Begin at the top of the records and copy each line exactly. The line containing "1. 客户端通过FileSy" is the last one to include.
# # # # #
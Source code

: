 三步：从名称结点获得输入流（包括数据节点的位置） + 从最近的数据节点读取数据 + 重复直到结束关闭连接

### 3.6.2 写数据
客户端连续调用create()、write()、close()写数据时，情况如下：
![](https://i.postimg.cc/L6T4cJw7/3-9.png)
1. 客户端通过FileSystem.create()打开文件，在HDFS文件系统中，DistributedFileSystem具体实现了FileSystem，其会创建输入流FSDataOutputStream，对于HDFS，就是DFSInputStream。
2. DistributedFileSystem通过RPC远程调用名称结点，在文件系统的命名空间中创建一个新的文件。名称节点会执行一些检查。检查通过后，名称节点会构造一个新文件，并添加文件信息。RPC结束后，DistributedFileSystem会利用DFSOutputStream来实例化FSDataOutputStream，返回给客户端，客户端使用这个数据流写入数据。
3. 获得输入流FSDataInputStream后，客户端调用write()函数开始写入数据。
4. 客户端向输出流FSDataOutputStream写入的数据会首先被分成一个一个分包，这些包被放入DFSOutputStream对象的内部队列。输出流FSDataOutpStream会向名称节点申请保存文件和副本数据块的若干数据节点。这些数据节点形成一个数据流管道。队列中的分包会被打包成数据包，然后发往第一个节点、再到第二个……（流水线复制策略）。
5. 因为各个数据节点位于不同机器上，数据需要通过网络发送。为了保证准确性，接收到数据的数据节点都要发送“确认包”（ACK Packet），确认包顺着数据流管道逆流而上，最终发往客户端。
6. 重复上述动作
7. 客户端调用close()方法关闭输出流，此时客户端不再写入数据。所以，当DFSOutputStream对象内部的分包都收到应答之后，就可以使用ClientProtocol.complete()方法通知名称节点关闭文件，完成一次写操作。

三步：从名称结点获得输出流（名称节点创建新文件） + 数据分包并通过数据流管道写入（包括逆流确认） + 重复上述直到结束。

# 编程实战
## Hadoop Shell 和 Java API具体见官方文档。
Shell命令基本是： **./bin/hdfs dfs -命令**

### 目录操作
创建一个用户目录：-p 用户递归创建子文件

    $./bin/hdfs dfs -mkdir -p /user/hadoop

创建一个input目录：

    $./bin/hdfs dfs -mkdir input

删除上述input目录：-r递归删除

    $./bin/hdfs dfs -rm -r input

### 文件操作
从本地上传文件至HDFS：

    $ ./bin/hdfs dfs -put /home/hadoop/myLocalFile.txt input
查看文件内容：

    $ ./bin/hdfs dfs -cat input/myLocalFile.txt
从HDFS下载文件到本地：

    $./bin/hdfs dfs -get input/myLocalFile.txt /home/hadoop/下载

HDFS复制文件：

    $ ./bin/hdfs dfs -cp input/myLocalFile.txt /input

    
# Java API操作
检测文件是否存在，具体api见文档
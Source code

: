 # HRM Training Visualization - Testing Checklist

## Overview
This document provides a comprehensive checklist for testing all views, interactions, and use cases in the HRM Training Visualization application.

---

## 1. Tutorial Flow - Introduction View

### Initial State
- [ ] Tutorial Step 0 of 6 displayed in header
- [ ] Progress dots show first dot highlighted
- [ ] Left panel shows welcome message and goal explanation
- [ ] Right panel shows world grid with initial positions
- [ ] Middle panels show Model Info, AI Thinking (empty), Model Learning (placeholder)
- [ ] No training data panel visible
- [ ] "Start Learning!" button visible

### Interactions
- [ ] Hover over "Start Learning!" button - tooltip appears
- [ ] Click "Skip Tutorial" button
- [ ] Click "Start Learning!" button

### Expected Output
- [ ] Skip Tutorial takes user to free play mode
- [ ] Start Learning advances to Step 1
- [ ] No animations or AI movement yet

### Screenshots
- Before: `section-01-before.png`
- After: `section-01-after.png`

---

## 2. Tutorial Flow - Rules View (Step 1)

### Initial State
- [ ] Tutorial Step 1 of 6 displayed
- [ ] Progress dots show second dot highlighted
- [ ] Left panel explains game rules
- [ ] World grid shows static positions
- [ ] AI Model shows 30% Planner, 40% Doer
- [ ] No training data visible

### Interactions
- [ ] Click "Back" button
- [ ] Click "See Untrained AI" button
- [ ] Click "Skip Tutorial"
# # # # #
WRITTEN RESPONSE:
Source code

: 三步：从名称结点获得输入流（包括数据节点的位置） + 从最近的数据节点读取数据 + 重复直到结束关闭连接

### 3.6.2 写数据
客户端连续调用create()、write()、close()写数据时，情况如下：
![](https://i.postimg.cc/L6T4cJw7/3-9.png)
1. 客户端通过FileSystem.create()打开文件，在HDFS文件系统中，DistributedFileSystem具体实现了FileSystem，其会创建输入流FSDataOutputStream，对于HDFS，就是DFSInputStream。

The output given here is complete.